POLICY RECOMMENDATIONS
— Sustainability-related disclosure frameworks may need to be flexible about the existing capacities of companies.
— Standard-setters should work together to make their standards as interoperable as feasible, reducing the costs for companies that must disclose sustainability-related information according to various standards.
— Regulators in regions where voluntary assurance is a common practice may consider requiring large listed companies to obtain assurance of their sustainability-related information.
— Wherever high-quality assurance for all sustainability-related information disclosed might not be possible or is too costly, jurisdictions may require companies to obtain assurance of specific sustainability-related disclosures, such as GHG emissions.
— Investors and regulators may need to pay special attention to whether executives can choose to hire the company’s external auditor to provide sustainability-related assurance without the approval of the board, the audit committee or shareholders.

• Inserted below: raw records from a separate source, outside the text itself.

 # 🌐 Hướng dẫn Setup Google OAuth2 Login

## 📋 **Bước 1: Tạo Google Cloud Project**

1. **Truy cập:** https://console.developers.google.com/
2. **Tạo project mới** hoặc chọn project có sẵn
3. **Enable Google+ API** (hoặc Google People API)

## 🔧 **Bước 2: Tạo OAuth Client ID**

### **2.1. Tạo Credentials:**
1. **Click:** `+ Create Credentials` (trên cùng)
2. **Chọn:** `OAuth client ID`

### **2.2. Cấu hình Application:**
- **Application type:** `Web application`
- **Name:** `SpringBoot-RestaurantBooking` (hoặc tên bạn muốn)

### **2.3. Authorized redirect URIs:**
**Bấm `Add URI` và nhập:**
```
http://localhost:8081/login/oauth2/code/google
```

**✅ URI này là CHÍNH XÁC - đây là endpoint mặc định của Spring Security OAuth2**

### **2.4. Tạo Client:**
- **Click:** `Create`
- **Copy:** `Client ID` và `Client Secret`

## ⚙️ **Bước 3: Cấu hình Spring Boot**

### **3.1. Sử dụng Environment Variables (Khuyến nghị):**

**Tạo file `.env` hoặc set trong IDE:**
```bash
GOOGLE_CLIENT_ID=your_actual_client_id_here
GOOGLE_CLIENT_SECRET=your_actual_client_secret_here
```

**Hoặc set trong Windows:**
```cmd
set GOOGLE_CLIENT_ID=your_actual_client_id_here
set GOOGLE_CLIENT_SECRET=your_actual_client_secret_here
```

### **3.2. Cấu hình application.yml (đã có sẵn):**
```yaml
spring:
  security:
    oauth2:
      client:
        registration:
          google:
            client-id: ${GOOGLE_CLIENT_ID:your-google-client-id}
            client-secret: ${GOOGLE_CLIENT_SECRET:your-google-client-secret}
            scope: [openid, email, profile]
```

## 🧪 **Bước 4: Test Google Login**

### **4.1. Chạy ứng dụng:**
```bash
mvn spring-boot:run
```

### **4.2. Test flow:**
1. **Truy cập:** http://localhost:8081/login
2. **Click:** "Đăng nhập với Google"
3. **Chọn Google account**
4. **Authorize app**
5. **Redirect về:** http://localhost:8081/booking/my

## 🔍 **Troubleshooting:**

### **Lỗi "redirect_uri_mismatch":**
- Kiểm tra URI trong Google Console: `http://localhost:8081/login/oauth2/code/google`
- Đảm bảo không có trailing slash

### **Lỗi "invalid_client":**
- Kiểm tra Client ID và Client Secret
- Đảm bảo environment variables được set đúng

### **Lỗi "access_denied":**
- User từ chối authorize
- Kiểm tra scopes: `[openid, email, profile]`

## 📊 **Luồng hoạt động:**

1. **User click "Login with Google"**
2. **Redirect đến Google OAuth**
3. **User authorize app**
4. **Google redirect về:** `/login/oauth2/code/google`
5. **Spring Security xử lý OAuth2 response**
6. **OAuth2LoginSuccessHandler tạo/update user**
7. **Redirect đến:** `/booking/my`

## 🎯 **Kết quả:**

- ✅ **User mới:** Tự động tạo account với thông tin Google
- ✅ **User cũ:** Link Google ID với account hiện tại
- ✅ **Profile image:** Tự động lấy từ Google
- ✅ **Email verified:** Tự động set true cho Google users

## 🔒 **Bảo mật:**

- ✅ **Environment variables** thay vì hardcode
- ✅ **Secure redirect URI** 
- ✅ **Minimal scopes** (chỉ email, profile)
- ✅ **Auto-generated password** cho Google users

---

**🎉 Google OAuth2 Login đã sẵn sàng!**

— Whenever included in a company’s reduction targets, market participants and relevant stakeholders should consider ways to encourage the disclosure of scope 3 GHG emissions.
— Regulators may consider requiring or recommending the disclosure of information relevant for investors to assess the potential of companies to develop new technologies that may contribute to the transition to a low-carbon economy.
— The fact that institutional investors hold the largest share of equity in the 100 listed companies with the highest disclosed GHG emissions highlights the importance of corporate governance frameworks in facilitating and supporting shareholders’ engagement.
— Boards should ensure that companies’ lobbying activities are coherent with their sustainability-related goals and targets.